A total of 921 PCOS women underwent IVM between April 2014 and October 2016 (mean age 28.9 ± 3.5 years, body mass index [BMI] 21.8±3.1 kg/m², infertility duration 3.7±2.6 years) (Fig. 1, Table 1), The majority of women had primary infertility, were undergoing their first IVF attempt, and had ovulation induction failure as the indication for IVM (Table 1).

Table 1

Demographic and clinical characteristics of participants at baseline

Characteristics	Participants (n = 921)
Age, years	28.9 ± 3.5
Body mass index, kg/m²	21.8 ± 3.1
Anti-Müllerian hormone, ng/mL	12.3 ± 3.6
Antral follicle count, n	34.3 ± 18.3
Follicle-stimulating hormone^a, IU/mL	8.5 ± 1.9
Progesterone^a, ng/mL	0.7 ± 1.8
Luteinizing hormone^a, IU/L	14.3 ± 6.9
Free testosterone index^a	5.2 ± 4.7
Menstrual cycles, n (%)
Amenorrhea	52 (5.6)
Oligomenorrhea	850 (92.3)
Regular	19 (2.0)
Polycystic ovaries on ultrasound, n (%)
Both ovaries	777 (84.4)
One ovary	144 (15.6)
Duration of infertility, years	3.7 ± 2.6
Type of infertility, n (%)
Primary	747 (81.1)
Secondary	174 (18.9)
Number of IVF attempts, n, (%)
1	814 (88.4)
2	80 (8.7)
3	27 (2.9)
Indications for IVM, n (%)
Tubal factors	18 (2.0)
Male factors	13 (1.4)
Ovulation induction failure	862 (93.6)
Previous OHSS with COH	18 (2.0)
Other	10 (1.1)

Values are mean ± standard deviation, or number of women (%)

COH, controlled ovarian hyperstimulation, IVF in vitro fertilization, IVM in vitro maturation, OHSS ovarian hyperstimulation syndrome

^aHormone levels were assessed at the first physician visit, on the second day of progestogen-induced bleeding

Controlled ovarian stimulation

The mean number of oocytes retrieved per woman was almost 15, nearly all embryos were Day 2, and maturation and fertilization rates were both approaching 70% (Table 2). The proportion of oocytes that were mature at the time of collection was about 7% (Table 2). No cases of OHSS were recorded.

Table 2

Laboratory outcomes

	Participants (n = 921)
Number of oocytes retrieved^a	14.9 ± 8.9
Number of oocytes matured at collection	1.1 ± 2.3
Proportion of mature oocytes at collection, %	7.2 ± 14.5
Maturation rate, %	71.2 ± 14.5
Fertilization rate, %	68.2 ± 22.1
Number of embryos^b	6.0 ± 3.6
Stage of embryos, n (%)
Day 2	908 (98.6)
Day 3	9 (1.0)
Number of frozen embryos	1.5 ± 2.2

Values are mean ± standard deviation, or number (%)
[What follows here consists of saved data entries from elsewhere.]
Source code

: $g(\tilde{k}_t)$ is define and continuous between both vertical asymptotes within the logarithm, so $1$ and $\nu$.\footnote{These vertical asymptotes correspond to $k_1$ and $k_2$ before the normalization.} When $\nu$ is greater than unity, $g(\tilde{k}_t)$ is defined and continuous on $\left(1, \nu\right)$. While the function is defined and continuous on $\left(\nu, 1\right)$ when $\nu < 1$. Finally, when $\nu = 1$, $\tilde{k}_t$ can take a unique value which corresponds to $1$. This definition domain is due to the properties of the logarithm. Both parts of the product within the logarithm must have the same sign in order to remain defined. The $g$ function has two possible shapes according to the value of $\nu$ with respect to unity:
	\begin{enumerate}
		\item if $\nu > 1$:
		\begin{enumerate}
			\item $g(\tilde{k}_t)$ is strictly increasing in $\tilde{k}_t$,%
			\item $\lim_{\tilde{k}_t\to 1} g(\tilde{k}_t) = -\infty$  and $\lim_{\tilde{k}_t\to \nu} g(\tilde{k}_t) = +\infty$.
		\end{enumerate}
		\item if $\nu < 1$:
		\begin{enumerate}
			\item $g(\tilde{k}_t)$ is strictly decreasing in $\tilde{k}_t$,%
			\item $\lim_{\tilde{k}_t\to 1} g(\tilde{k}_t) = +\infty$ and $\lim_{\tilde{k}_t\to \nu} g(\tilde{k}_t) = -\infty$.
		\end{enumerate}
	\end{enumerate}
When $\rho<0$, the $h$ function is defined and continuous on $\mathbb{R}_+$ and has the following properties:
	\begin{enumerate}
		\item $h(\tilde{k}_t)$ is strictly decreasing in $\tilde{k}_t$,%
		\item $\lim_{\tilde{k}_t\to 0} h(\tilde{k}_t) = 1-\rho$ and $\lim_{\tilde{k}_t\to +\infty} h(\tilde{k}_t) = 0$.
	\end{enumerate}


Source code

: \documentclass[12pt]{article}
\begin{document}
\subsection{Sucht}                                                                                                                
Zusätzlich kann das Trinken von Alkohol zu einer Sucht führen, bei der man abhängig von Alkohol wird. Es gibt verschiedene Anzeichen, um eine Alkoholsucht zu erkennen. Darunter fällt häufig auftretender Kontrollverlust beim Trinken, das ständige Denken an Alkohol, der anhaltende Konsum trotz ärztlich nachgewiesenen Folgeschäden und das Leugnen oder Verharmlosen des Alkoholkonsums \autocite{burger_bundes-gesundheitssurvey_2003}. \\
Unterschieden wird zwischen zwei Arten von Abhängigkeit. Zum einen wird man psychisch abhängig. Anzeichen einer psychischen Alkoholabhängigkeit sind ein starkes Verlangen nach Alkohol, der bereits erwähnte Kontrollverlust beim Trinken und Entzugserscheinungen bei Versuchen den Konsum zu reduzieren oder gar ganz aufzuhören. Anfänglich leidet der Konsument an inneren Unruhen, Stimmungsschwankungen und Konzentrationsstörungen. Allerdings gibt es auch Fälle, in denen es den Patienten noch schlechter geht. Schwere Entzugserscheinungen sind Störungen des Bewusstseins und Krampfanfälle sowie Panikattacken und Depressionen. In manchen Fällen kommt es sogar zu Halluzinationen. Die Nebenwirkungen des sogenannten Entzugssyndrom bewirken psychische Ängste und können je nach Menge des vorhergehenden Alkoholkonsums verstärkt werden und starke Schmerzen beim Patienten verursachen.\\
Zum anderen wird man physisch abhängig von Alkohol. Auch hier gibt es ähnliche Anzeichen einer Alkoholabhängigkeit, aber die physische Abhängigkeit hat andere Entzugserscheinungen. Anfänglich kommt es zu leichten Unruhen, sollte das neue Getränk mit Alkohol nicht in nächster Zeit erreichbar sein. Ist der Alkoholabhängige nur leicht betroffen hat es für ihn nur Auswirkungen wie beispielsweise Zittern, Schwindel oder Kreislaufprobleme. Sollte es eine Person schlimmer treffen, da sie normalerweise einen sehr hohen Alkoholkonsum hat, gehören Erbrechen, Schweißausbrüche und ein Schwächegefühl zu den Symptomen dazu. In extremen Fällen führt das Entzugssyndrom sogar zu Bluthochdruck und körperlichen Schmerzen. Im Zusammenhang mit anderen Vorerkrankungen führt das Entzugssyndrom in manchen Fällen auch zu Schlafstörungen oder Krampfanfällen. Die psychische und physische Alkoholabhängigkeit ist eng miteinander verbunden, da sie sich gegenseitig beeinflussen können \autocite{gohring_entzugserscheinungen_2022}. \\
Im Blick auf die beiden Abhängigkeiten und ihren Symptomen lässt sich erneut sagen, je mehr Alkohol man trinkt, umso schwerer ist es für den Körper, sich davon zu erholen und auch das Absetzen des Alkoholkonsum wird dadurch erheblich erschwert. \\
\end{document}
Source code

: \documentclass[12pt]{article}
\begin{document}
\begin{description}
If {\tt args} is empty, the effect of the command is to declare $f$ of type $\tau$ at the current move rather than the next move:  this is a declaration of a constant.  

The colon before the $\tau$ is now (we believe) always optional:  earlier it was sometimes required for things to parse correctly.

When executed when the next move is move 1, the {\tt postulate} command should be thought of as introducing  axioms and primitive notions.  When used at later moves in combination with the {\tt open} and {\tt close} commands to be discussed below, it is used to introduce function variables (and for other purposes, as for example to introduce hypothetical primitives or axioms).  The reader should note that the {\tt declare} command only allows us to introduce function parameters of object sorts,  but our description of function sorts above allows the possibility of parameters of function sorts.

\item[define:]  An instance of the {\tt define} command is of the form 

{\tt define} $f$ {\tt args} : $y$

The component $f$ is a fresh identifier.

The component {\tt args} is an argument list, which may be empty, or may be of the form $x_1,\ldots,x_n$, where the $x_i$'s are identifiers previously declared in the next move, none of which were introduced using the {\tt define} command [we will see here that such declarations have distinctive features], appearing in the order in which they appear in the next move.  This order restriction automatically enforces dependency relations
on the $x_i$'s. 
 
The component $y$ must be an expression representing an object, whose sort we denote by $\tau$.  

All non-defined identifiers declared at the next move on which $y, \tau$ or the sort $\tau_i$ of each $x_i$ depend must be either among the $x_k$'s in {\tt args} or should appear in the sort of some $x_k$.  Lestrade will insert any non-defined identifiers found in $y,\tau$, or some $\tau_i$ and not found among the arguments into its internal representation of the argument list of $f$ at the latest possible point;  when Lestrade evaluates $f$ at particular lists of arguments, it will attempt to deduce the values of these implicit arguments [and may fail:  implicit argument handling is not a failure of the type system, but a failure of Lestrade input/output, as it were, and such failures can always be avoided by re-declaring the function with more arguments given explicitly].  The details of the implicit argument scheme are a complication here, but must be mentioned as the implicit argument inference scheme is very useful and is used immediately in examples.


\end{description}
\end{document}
^aOne woman without oocytes; ^bThree women without embryos

Treatment outcomes

The live birth rate after the first IVM cycle ET was 31.7% (32.0% after fresh ET and 28.0% after frozen ET). The clinical pregnancy rate was higher (43.5%) but 10.3% of all pregnancies ended with miscarriage (Table 3). Additional embryo transfers were performed in 94 women. In the 12 months after the IVM cycle, 974 ETs were performed (fresh and/or frozen) in 873 women. The cumulative live birth rate was 33.7% (Fig. 2, Table 3). The median time to achieve live birth was 8.7 months. No babies were born with congenital abnormalities.

Table 3

Pregnancy outcomes

	Overall^a (n = 873)	Type of first embryo transfer
	Overall^a (n = 873)	Fresh (n = 823)	Frozen (n = 50)
Number of embryos transferred	2.5 ± 0.6	2.5 ± 0.6	2.5 ± 0.6
After first embryo transfer
Live birth, n (%)	277 (31.7)	263 (32.0)	14 (28.0)
Singleton	175/277 (63.2)	165/263 (62.7)	10/14 (71.4)
Twins	102/277 (36.8)	98/263 (37.3)	4/14 (28.6)
Positive beta hCG, n (%)	438 (50.2)	417 (50.7)	21 (42.0)
Clinical pregnancy, n (%)	380 (43.5)	361 (43.9)	19 (38.0)
Ongoing pregnancy, n (%)	286 (32.8)	272 (33.0)	14 (28.0)
Implantation, %	25.1	25.3	20.7
Ectopic pregnancy, n (%)	12 (1.4)	11 (1.3)	1 (2.0)
Miscarriage (before 12 weeks), n (%)	81 (9.3)	76 (9.2)	5 (10.0)
Miscarriage (between 12 and 24 weeks), n (%)	9 (1.0)	9 (1.1)	0 (0.0)
Birth weight, g
Singleton	2980.7 ± 733.4	2951.3 ± 737.2	3433.3 ± 625.0
Twins	2325.8 ± 545.5	2302.1 ± 538.1	2412.5 ± 513.2
At 12 months
Total number of embryo transfers, n (%)^b
1	779 (89.2)
2	87 (10.0)
3	7 (0.8)
Live birth, n (%)	294 (33.7)
Singleton	192/294 (65.3)
Twins	102/294 (34.7)
Positive beta hCG, n (%)	508 (58.2)
Clinical pregnancy, n (%)	440 (50.4)
Ongoing pregnancy, n (%)	326 (37.3)
Implantation, %	25.6
Ectopic pregnancy, n (%)	14 (1.6)
Miscarriage (before 12 weeks), n (%)	102 (11.6)
Miscarriage (between 12 and 24 weeks), n (%)	9 (1.0)
Birth weight, g
Singleton	2969.9 ± 737.3
Twins	2307.2 ± 536.0

Values are mean ± standard deviation, or number (%)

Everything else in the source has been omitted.